First things first, let’s have a look at the popularity of the various GPU vendors:

That doesn’t really come as a surprise considering how ubiquitous Intel chips are nowadays. This also means we should concentrate our optimization efforts towards Intel GPUs since it’s there where we can have the biggest impact.

But how well does Firefox perform with GPUs from the above mentioned vendors? It turns out that one of our telemetry metrics, that measures the average time to render a frame during a tab animation, comes in pretty handy to answer this question:

Ideally we would like to reach 60 frames per second for any vendor. Considering that practically every second user has an Intel GPU, the fact that our performance on those chips is not splendid weights even more on our shoulders. Though, as one might suspect, Intel chips are usually not as performant as Nvidia’s or AMD’s ones.

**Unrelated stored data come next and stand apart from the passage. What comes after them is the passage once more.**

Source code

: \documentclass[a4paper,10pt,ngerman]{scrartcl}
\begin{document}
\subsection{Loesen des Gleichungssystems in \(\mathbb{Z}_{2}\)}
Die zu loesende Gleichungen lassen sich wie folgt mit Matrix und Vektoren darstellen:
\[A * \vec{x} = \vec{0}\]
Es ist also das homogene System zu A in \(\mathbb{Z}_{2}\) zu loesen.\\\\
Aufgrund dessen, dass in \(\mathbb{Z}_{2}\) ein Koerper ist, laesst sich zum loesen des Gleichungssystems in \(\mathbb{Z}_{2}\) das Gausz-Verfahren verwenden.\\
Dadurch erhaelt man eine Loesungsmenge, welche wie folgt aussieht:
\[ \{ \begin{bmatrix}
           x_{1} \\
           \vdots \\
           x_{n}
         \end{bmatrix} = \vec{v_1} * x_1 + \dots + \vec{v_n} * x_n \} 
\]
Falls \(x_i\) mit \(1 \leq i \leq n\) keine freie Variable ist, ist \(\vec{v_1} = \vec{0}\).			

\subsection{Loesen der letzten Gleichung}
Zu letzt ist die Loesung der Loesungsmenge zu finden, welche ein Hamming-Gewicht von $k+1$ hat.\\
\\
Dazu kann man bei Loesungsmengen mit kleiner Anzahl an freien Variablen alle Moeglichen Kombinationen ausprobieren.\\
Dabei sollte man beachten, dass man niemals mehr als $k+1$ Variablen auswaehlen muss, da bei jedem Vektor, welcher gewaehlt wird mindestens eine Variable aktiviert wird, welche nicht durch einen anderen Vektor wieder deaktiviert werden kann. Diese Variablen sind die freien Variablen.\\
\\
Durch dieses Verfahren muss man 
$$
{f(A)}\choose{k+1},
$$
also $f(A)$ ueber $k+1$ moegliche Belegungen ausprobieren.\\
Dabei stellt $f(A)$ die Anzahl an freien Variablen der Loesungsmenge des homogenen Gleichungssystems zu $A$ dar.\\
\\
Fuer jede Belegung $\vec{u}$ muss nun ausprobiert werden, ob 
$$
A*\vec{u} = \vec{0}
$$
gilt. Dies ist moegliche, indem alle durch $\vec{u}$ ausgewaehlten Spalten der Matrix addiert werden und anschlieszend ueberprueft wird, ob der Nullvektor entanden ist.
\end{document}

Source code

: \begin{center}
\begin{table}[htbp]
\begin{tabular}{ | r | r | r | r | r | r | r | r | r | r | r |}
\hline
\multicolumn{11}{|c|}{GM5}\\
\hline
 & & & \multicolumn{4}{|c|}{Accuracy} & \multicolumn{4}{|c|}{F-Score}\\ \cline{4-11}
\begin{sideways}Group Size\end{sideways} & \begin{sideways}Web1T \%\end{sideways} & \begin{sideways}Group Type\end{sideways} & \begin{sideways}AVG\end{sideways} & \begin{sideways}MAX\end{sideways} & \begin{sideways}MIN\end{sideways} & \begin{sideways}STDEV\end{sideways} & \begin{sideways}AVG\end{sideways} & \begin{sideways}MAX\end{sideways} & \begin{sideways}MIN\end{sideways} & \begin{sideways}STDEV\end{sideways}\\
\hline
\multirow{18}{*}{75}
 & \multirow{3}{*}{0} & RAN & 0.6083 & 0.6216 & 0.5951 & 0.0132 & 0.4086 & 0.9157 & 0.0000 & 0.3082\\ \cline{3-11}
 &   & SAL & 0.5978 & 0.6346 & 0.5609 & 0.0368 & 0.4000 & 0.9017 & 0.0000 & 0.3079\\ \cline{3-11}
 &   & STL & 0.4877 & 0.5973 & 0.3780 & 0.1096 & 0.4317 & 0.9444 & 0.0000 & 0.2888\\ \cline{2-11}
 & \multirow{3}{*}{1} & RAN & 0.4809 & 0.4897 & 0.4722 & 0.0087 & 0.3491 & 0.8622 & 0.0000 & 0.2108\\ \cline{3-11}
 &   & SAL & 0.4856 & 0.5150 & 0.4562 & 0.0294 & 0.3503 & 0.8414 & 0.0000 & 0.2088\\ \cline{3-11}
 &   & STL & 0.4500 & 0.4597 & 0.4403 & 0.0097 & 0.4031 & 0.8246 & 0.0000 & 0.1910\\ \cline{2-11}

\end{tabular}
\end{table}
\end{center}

There is also a suspicious difference in performance between Nightly and Release; could this be related to Bug 1013262?

The next question is what specific models do our users possess. In order to answer it, let’s have a look at the most popular GPUs that account for 25% of our user base on Nightly:

nightly_pop

and on Release:

As you can notice there are only Intel GPUs in the top 25% of the population. The HD 4000 and 3000 are dominating on Nightly while the distribution is much more spread out on Release with older models, like the GMA 4500, being quite popular. Unsurprisingly though the most popular chips are mobile ones.

Let’s take now as reference the most popular chips on Release and see how their performance compares to Nightly:

We can immediately spot that newer chips perform generally better than older ones, unsurprisingly. But more importantly, there is a marked performance difference between the same models on Nightly and Release which will require further investigation. Also noteworthy is that older desktop models outperform newer mobile ones.

And finally we can try to answer the original question by correlating the tab animation performance with the various driver versions. In order to do that, let’s take the Intel HD 4000 and plot the performance for its most popular drivers on the release channel and compare it to the nightly one:


We can notice that there is a clear difference in performance between the older 9.X drivers and the newer 10.X which answers our original question. Unfortunately though only about 25% of our users on the release channel have updated their driver to a recent 10.X version. Also, the difference between the older and newer drivers is more marked on the nightly channel than on the release one.

We are currently working on an alerting system for Telemetry that will notify us when a relevant change appears in our metrics. This should allow us to catch pre-emptively regressions, like Bug 1032185, or improvements, like the one mentioned in this blog post, without accidentally stumbling on it.